PCA finds a low-dimensional representation of a high-dimensional dataset 

$$X = \left\{X_1,X_2,...,X_p\right\}$$

which contains as much of the information as possible on the high-dimensional dataset. 

The low-dimensional representation will have dimensions $n<p$ where $p$ the number of input features also represents the dimensions of the dataset to some extent.

* Each of the $n$ low-dimensional components can be written as a linear combination of the input features
* All low-dimensional components are uncorrelated which also means, in this case, that they are orthogonal


Some **applications of PCA:**

* Reducing dimensionality
* Accelerating ML methods ( finding optimal features )

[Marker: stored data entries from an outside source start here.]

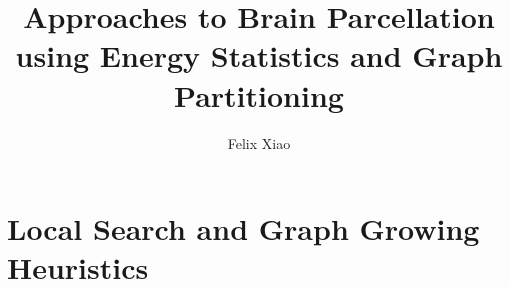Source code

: \documentclass{report}
\title{Approaches to Brain Parcellation using Energy Statistics and Graph Partitioning}
\author{Felix Xiao}
\begin{document}
\maketitle
\tableofcontents

%

%

%

\chapter{Local Search and Graph Growing Heuristics}


%

%



\end{document}
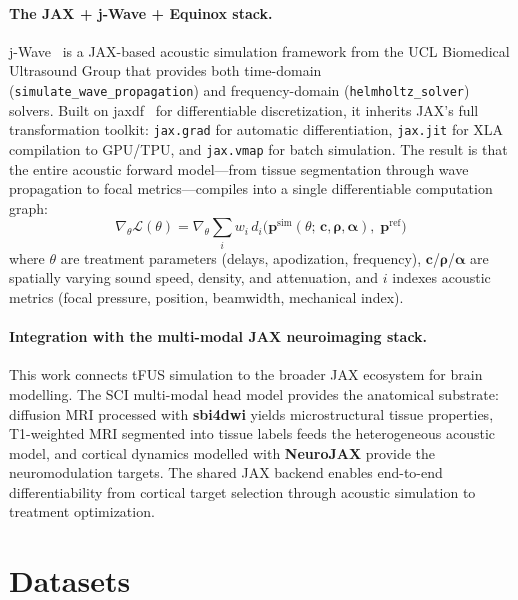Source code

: \documentclass[11pt,a4paper]{article}\usepackage[]{graphicx}\usepackage[]{xcolor}
\begin{document}
\paragraph{The JAX + j-Wave + Equinox stack.}
j-Wave~\citep{Stanziola2023jwave} is a JAX-based acoustic simulation
framework from the UCL Biomedical Ultrasound Group that provides both
time-domain (\texttt{simulate\_wave\_propagation}) and frequency-domain
(\texttt{helmholtz\_solver}) solvers. Built on
jaxdf~\citep{Stanziola2022jaxdf} for differentiable discretization, it
inherits JAX's full transformation toolkit: \texttt{jax.grad} for
automatic differentiation, \texttt{jax.jit} for XLA compilation to
GPU/TPU, and \texttt{jax.vmap} for batch simulation. The result is that
the entire acoustic forward model---from tissue segmentation through
wave propagation to focal metrics---compiles into a single differentiable
computation graph:
%
\begin{equation}
  \nabla_\theta \mathcal{L}(\theta) = \nabla_\theta \sum_i w_i \, d_i\!\bigl(
    \mathbf{p}^{\text{sim}}(\theta;\, \mathbf{c}, \boldsymbol{\rho}, \boldsymbol{\alpha}),\;
    \mathbf{p}^{\text{ref}}
  \bigr)
  \label{eq:loss}
\end{equation}
%
where $\theta$ are treatment parameters (delays, apodization, frequency),
$\mathbf{c}$/$\boldsymbol{\rho}$/$\boldsymbol{\alpha}$ are spatially
varying sound speed, density, and attenuation, and $i$ indexes acoustic
metrics (focal pressure, position, beamwidth, mechanical index).

\paragraph{Integration with the multi-modal JAX neuroimaging stack.}
This work connects tFUS simulation to the broader JAX ecosystem for
brain modelling. The SCI multi-modal head model provides the anatomical
substrate: diffusion MRI processed with \textbf{sbi4dwi} yields
microstructural tissue properties, T1-weighted MRI segmented into tissue
labels feeds the heterogeneous acoustic model, and cortical dynamics
modelled with \textbf{NeuroJAX} provide the neuromodulation targets. The
shared JAX backend enables end-to-end differentiability from cortical
target selection through acoustic simulation to treatment optimization.

\section{Datasets}
\label{sec:datasets}
\end{document}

The **first** principal component of our set of features $X = \left\{X_1,X_2,...,X_p\right\}$ is the linear combination

$$Z_1 = \phi_{11}X_1 \,+\, \phi_{21}X_2 \,+\, ...\,+\,\phi_{p1}X_p$$

which has the largest variance. The coefficients $\left\{\phi_{1,i}\right\}_{i=1}^{p}$ are called _loadings_ of the first principal component. The _loadings_ are such that $Z_1$ is normalized, i.e. $\sum_i^p\phi_{i,1}^2=1$

The **second** principal component is the direction which maximizes variance among all directions orthogonal to the first. 

The $k$-th component is the variance-maximizing direction orthogonal to the previous $k − 1$ components.


### 1.2 The PCA optimization problem

**How do we find these _loadings_** with the constraint of largest variance?

Let's say you are given a data set $X$ of $n_{pts}$ examples, i.e. of size $n_{pts}\times p$, and want to find

$$z_{i1} = \phi_{11}x_{i1} + \phi_{21}x_{i2} + ...\,+\,\phi_{p1}x_{ip}\;\;\text{with } i\in\left[1,n\right]$$

that has the largest sample variance.

One can show, e.g for the first component that the solution is to solve the optimization problem

$$\underset{\phi_{11},...\phi_{p1}}{\text{maximize}}\left\{\frac{1}{n_{pts}}\sum_{j=1}^{n_{pts}}{z_{j1}^2}\right\}\;\text{ subject to}\sum_i^p\phi_{i,1}^2=1$$

the process is similar for all subsequent components. 

**Note** that the above equation assumes that the means of each $X_i$ is **equal to zero**. 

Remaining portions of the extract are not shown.